Few things I found out:

- Hit propability of this gun in CM seems to be ok in ranges near and below 1000m, after that hit probality is smaller than what was reported by 88mm KwK 36 L/56 manual. The difference between manual data and CM data gets larger as the range increases. This was not a suprise since BTS has stated that they have intentionally weakened hit propability of all guns at longer ranges from hit propabilities which were achieved in combat.

-If CM data is compared to real life 88mm KwK 36 L/56 manual data from practice shootings, the different is even larger.

- Seems like CM does not model target tracking. I would think that after first round that hits target range would be known by gunner, eliminating some of the guesswork and leaving round dispersion as only variable increasing successive shot hit propability greatly.
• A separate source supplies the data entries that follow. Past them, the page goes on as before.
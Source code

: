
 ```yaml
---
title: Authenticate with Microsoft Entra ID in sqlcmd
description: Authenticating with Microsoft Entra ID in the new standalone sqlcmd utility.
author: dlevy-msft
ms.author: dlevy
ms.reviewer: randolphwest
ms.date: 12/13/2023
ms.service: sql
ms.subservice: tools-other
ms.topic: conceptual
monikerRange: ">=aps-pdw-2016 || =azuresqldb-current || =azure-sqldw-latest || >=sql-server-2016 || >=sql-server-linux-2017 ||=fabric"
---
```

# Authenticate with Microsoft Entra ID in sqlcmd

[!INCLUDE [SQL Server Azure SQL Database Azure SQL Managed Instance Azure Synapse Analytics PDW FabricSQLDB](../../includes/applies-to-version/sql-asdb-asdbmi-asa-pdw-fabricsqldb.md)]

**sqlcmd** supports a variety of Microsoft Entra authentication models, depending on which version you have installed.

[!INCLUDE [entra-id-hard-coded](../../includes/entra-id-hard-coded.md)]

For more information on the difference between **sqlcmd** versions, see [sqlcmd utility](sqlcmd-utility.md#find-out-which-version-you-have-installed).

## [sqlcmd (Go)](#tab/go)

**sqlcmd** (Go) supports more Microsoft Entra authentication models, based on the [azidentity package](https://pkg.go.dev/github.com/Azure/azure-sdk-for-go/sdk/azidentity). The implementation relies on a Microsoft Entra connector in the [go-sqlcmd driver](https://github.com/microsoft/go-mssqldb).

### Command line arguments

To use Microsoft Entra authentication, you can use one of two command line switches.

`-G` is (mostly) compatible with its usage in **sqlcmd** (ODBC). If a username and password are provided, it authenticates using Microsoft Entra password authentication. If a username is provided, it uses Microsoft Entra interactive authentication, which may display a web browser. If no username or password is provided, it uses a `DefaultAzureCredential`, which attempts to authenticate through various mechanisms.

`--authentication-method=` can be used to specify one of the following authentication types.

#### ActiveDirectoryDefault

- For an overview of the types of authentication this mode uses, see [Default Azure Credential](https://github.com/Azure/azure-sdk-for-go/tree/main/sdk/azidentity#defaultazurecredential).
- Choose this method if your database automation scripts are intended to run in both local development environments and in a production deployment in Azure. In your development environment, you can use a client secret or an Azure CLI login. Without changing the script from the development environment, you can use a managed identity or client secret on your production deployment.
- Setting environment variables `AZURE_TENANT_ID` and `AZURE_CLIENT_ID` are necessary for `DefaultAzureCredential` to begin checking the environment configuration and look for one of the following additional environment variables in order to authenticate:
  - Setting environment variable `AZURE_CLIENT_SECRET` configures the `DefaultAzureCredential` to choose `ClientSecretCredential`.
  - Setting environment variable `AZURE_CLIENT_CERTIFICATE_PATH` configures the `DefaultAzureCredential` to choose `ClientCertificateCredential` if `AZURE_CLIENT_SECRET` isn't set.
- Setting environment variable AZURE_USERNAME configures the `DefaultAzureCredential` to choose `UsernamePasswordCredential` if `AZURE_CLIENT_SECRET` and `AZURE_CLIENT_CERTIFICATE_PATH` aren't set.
This was not evident on test at any range. To conclusicely test this I should conduct more test sets of 30 rounds to see if hit propability increases after first round. If benefit from target tracking is not modeled in CM it is quite a omission.

I have also data for KwK 75mm L/24 and I think I will test it also since this gun can be found from several German halftracks and armoured cars. This is a low velocity weapon and quite different than 88mm KwK 36 L/56. This might give idea of behaviour of slow velocity rounds at distances.

If the hit propability at longer ranges (> 1000 meters) is for some reason weakened this gives some relative advantage to tanks that are equipped with lower penetration capability. Guns with better penetration capability cannot exploit their advantage as they might have done historically because their effective "can kill but cannot be killed zone" is reduced due to smaller hit propability at longer ranges.

Example:

Tank A has capability to penetrate tank B at range of 1500 meters.

Tank B has cabability to penetrate tank A at range of 500 meters.

->

Tank A has penetration advantage (can kill but cannot be killed) of 1000 meters over tank B.

However this advantage is smaller than it was historically if hit propability beyond say 1000 meters is smaller than was historic. Tanks with lower penetration capability can get closer to tanks with higher penetration capability easier and score kills.

Interesing issue, I keep posting my findings here as I progress.

------------------

jochen

Kids today! Why can't they fetishize Fascist military hardware like normal people?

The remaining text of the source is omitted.